Records.
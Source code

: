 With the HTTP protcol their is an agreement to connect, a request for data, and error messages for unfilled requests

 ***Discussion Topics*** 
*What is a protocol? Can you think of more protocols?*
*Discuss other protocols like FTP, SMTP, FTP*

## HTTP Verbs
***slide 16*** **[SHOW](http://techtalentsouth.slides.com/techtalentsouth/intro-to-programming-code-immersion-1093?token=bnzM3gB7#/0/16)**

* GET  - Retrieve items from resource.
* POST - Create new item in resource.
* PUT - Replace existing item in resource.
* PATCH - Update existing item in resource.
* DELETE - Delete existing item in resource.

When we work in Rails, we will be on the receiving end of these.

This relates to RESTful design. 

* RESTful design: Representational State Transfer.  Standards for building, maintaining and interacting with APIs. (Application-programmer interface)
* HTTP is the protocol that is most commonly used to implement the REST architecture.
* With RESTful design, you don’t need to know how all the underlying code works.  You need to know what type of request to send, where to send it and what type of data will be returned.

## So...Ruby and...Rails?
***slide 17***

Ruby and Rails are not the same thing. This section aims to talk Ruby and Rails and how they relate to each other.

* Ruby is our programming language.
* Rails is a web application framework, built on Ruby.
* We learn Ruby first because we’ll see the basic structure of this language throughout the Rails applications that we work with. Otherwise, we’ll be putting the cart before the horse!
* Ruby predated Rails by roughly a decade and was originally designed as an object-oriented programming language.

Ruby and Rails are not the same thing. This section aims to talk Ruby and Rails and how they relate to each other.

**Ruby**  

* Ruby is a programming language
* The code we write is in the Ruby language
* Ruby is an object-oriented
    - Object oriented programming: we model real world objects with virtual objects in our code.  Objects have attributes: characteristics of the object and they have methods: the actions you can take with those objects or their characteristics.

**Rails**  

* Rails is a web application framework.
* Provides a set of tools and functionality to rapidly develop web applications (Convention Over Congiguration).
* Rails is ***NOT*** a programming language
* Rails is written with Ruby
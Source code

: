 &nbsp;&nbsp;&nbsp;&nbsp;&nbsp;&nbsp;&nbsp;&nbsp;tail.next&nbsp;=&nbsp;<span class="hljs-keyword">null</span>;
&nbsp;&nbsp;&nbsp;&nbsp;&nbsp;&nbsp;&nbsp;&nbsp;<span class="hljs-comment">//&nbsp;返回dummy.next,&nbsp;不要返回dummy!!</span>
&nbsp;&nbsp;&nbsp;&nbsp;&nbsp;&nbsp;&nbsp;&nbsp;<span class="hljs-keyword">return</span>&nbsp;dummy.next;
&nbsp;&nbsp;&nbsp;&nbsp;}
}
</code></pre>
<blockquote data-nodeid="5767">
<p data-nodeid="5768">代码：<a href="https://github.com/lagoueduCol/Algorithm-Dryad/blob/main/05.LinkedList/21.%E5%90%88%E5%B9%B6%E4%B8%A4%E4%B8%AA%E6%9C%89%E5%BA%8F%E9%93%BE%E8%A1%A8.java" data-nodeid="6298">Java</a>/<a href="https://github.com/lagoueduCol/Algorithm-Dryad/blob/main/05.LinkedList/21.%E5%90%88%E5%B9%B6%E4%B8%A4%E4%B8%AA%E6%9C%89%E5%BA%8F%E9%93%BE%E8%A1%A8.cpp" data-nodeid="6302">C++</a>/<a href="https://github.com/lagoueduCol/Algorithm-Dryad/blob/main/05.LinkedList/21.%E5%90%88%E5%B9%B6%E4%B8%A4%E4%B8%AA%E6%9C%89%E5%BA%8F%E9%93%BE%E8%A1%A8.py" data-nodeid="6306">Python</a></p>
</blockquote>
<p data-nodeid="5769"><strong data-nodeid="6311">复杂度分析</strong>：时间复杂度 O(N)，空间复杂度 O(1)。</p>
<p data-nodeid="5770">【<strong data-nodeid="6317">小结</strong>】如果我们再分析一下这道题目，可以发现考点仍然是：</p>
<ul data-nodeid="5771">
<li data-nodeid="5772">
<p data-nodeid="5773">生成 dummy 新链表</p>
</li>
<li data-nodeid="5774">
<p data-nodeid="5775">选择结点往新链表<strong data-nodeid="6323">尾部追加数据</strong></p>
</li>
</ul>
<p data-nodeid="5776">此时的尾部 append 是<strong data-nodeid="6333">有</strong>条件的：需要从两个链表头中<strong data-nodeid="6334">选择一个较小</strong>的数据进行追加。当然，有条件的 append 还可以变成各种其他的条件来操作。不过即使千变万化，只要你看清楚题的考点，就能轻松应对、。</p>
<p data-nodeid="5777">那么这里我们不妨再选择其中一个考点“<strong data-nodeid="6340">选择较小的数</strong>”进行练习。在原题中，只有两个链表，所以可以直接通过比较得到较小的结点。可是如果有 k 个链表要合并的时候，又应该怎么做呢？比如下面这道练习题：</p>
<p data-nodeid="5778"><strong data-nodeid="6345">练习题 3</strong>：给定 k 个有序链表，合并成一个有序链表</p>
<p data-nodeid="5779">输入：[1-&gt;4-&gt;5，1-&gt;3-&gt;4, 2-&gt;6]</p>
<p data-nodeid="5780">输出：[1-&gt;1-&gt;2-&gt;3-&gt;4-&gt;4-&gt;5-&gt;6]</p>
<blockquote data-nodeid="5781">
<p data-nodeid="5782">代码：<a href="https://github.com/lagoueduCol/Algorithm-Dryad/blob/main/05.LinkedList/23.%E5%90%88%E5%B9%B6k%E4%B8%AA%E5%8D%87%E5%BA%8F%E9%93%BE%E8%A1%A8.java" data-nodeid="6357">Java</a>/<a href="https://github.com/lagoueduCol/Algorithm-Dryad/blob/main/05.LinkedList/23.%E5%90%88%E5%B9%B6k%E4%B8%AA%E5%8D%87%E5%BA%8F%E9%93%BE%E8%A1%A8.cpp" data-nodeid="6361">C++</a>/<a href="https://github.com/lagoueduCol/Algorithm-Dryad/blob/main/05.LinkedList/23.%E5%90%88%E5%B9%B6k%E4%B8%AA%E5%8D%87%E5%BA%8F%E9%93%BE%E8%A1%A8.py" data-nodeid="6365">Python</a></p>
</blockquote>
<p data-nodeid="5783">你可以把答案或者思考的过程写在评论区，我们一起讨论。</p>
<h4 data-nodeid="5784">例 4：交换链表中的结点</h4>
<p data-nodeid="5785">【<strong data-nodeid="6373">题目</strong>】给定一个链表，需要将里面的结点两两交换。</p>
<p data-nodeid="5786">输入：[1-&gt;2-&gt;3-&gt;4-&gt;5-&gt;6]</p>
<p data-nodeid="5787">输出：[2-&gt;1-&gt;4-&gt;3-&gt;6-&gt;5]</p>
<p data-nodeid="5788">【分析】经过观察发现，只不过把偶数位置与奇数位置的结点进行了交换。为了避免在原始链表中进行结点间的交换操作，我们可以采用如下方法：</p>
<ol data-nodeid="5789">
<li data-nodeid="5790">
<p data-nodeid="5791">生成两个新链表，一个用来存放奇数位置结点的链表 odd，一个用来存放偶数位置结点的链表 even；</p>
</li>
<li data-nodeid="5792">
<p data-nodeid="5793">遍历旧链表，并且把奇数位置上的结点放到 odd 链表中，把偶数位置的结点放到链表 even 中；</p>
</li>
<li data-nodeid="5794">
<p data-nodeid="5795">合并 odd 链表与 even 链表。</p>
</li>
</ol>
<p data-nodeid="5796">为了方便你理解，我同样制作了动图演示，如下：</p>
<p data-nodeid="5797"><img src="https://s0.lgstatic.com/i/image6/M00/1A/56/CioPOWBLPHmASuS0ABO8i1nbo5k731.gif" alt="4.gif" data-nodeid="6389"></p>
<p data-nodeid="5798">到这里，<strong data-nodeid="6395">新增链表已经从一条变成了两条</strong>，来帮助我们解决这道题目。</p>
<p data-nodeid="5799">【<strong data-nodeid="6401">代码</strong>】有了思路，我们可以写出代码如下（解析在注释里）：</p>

Problem.
Type the data again exactly. Leave nothing out.

Written answer.
Source code

: With the HTTP protcol their is an agreement to connect, a request for data, and error messages for unfilled requests

 ***Discussion Topics*** 
*What is a protocol? Can you think of more protocols?*
*Discuss other protocols like FTP, SMTP, FTP*

## HTTP Verbs
***slide 16*** **[SHOW](http://techtalentsouth.slides.com/techtalentsouth/intro-to-programming-code-immersion-1093?token=bnzM3gB7#/0/16)**

* GET  - Retrieve items from resource.
* POST - Create new item in resource.
* PUT - Replace existing item in resource.
* PATCH - Update existing item in resource.
* DELETE - Delete existing item in resource.

When we work in Rails, we will be on the receiving end of these.

This relates to RESTful design. 

* RESTful design: Representational State Transfer.  Standards for building, maintaining and interacting with APIs. (Application-programmer interface)
* HTTP is the protocol that is most commonly used to implement the REST architecture.
* With RESTful design, you don’t need to know how all the underlying code works.  You need to know what type of request to send, where to send it and what type of data will be returned.

## So...Ruby and...Rails?
***slide 17***

Ruby and Rails are not the same thing. This section aims to talk Ruby and Rails and how they relate to each other.

* Ruby is our programming language.
* Rails is a web application framework, built on Ruby.
* We learn Ruby first because we’ll see the basic structure of this language throughout the Rails applications that we work with. Otherwise, we’ll be putting the cart before the horse!
* Ruby predated Rails by roughly a decade and was originally designed as an object-oriented programming language.

Ruby and Rails are not the same thing. This section aims to talk Ruby and Rails and how they relate to each other.

**Ruby**  

* Ruby is a programming language
* The code we write is in the Ruby language
* Ruby is an object-oriented
    - Object oriented programming: we model real world objects with virtual objects in our code.  Objects have attributes: characteristics of the object and they have methods: the actions you can take with those objects or their characteristics.

**Rails**  

* Rails is a web application framework.
* Provides a set of tools and functionality to rapidly develop web applications (Convention Over Congiguration).
* Rails is ***NOT*** a programming language
* Rails is written with Ruby
Source code

: &nbsp;&nbsp;&nbsp;&nbsp;&nbsp;&nbsp;&nbsp;&nbsp;tail.next&nbsp;=&nbsp;<span class="hljs-keyword">null</span>;
&nbsp;&nbsp;&nbsp;&nbsp;&nbsp;&nbsp;&nbsp;&nbsp;<span class="hljs-comment">//&nbsp;返回dummy.next,&nbsp;不要返回dummy!!</span>
&nbsp;&nbsp;&nbsp;&nbsp;&nbsp;&nbsp;&nbsp;&nbsp;<span class="hljs-keyword">return</span>&nbsp;dummy.next;
&nbsp;&nbsp;&nbsp;&nbsp;}
}
</code></pre>
<blockquote data-nodeid="5767">
<p data-nodeid="5768">代码：<a href="https://github.com/lagoueduCol/Algorithm-Dryad/blob/main/05.LinkedList/21.%E5%90%88%E5%B9%B6%E4%B8%A4%E4%B8%AA%E6%9C%89%E5%BA%8F%E9%93%BE%E8%A1%A8.java" data-nodeid="6298">Java</a>/<a href="https://github.com/lagoueduCol/Algorithm-Dryad/blob/main/05.LinkedList/21.%E5%90%88%E5%B9%B6%E4%B8%A4%E4%B8%AA%E6%9C%89%E5%BA%8F%E9%93%BE%E8%A1%A8.cpp" data-nodeid="6302">C++</a>/<a href="https://github.com/lagoueduCol/Algorithm-Dryad/blob/main/05.LinkedList/21.%E5%90%88%E5%B9%B6%E4%B8%A4%E4%B8%AA%E6%9C%89%E5%BA%8F%E9%93%BE%E8%A1%A8.py" data-nodeid="6306">Python</a></p>
</blockquote>
<p data-nodeid="5769"><strong data-nodeid="6311">复杂度分析</strong>：时间复杂度 O(N)，空间复杂度 O(1)。</p>
<p data-nodeid="5770">【<strong data-nodeid="6317">小结</strong>】如果我们再分析一下这道题目，可以发现考点仍然是：</p>
<ul data-nodeid="5771">
<li data-nodeid="5772">
<p data-nodeid="5773">生成 dummy 新链表</p>
</li>
<li data-nodeid="5774">
<p data-nodeid="5775">选择结点往新链表<strong data-nodeid="6323">尾部追加数据</strong></p>
</li>
</ul>
<p data-nodeid="5776">此时的尾部 append 是<strong data-nodeid="6333">有</strong>条件的：需要从两个链表头中<strong data-nodeid="6334">选择一个较小</strong>的数据进行追加。当然，有条件的 append 还可以变成各种其他的条件来操作。不过即使千变万化，只要你看清楚题的考点，就能轻松应对、。</p>
<p data-nodeid="5777">那么这里我们不妨再选择其中一个考点“<strong data-nodeid="6340">选择较小的数</strong>”进行练习。在原题中，只有两个链表，所以可以直接通过比较得到较小的结点。可是如果有 k 个链表要合并的时候，又应该怎么做呢？比如下面这道练习题：</p>
<p data-nodeid="5778"><strong data-nodeid="6345">练习题 3</strong>：给定 k 个有序链表，合并成一个有序链表</p>
<p data-nodeid="5779">输入：[1-&gt;4-&gt;5，1-&gt;3-&gt;4, 2-&gt;6]</p>
<p data-nodeid="5780">输出：[1-&gt;1-&gt;2-&gt;3-&gt;4-&gt;4-&gt;5-&gt;6]</p>
<blockquote data-nodeid="5781">
<p data-nodeid="5782">代码：<a href="https://github.com/lagoueduCol/Algorithm-Dryad/blob/main/05.LinkedList/23.%E5%90%88%E5%B9%B6k%E4%B8%AA%E5%8D%87%E5%BA%8F%E9%93%BE%E8%A1%A8.java" data-nodeid="6357">Java</a>/<a href="https://github.com/lagoueduCol/Algorithm-Dryad/blob/main/05.LinkedList/23.%E5%90%88%E5%B9%B6k%E4%B8%AA%E5%8D%87%E5%BA%8F%E9%93%BE%E8%A1%A8.cpp" data-nodeid="6361">C++</a>/<a href="https://github.com/lagoueduCol/Algorithm-Dryad/blob/main/05.LinkedList/23.%E5%90%88%E5%B9%B6k%E4%B8%AA%E5%8D%87%E5%BA%8F%E9%93%BE%E8%A1%A8.py" data-nodeid="6365">Python</a></p>
</blockquote>
<p data-nodeid="5783">你可以把答案或者思考的过程写在评论区，我们一起讨论。</p>
<h4 data-nodeid="5784">例 4：交换链表中的结点</h4>
<p data-nodeid="5785">【<strong data-nodeid="6373">题目</strong>】给定一个链表，需要将里面的结点两两交换。</p>
<p data-nodeid="5786">输入：[1-&gt;2-&gt;3-&gt;4-&gt;5-&gt;6]</p>
<p data-nodeid="5787">输出：[2-&gt;1-&gt;4-&gt;3-&gt;6-&gt;5]</p>
<p data-nodeid="5788">【分析】经过观察发现，只不过把偶数位置与奇数位置的结点进行了交换。为了避免在原始链表中进行结点间的交换操作，我们可以采用如下方法：</p>
<ol data-nodeid="5789">
<li data-nodeid="5790">
<p data-nodeid="5791">生成两个新链表，一个用来存放奇数位置结点的链表 odd，一个用来存放偶数位置结点的链表 even；</p>
</li>
<li data-nodeid="5792">
<p data-nodeid="5793">遍历旧链表，并且把奇数位置上的结点放到 odd 链表中，把偶数位置的结点放到链表 even 中；</p>
</li>
<li data-nodeid="5794">
<p data-nodeid="5795">合并 odd 链表与 even 链表。</p>
</li>
</ol>
<p data-nodeid="5796">为了方便你理解，我同样制作了动图演示，如下：</p>
<p data-nodeid="5797"><img src="https://s0.lgstatic.com/i/image6/M00/1A/56/CioPOWBLPHmASuS0ABO8i1nbo5k731.gif" alt="4.gif" data-nodeid="6389"></p>
<p data-nodeid="5798">到这里，<strong data-nodeid="6395">新增链表已经从一条变成了两条</strong>，来帮助我们解决这道题目。</p>
<p data-nodeid="5799">【<strong data-nodeid="6401">代码</strong>】有了思路，我们可以写出代码如下（解析在注释里）：</p>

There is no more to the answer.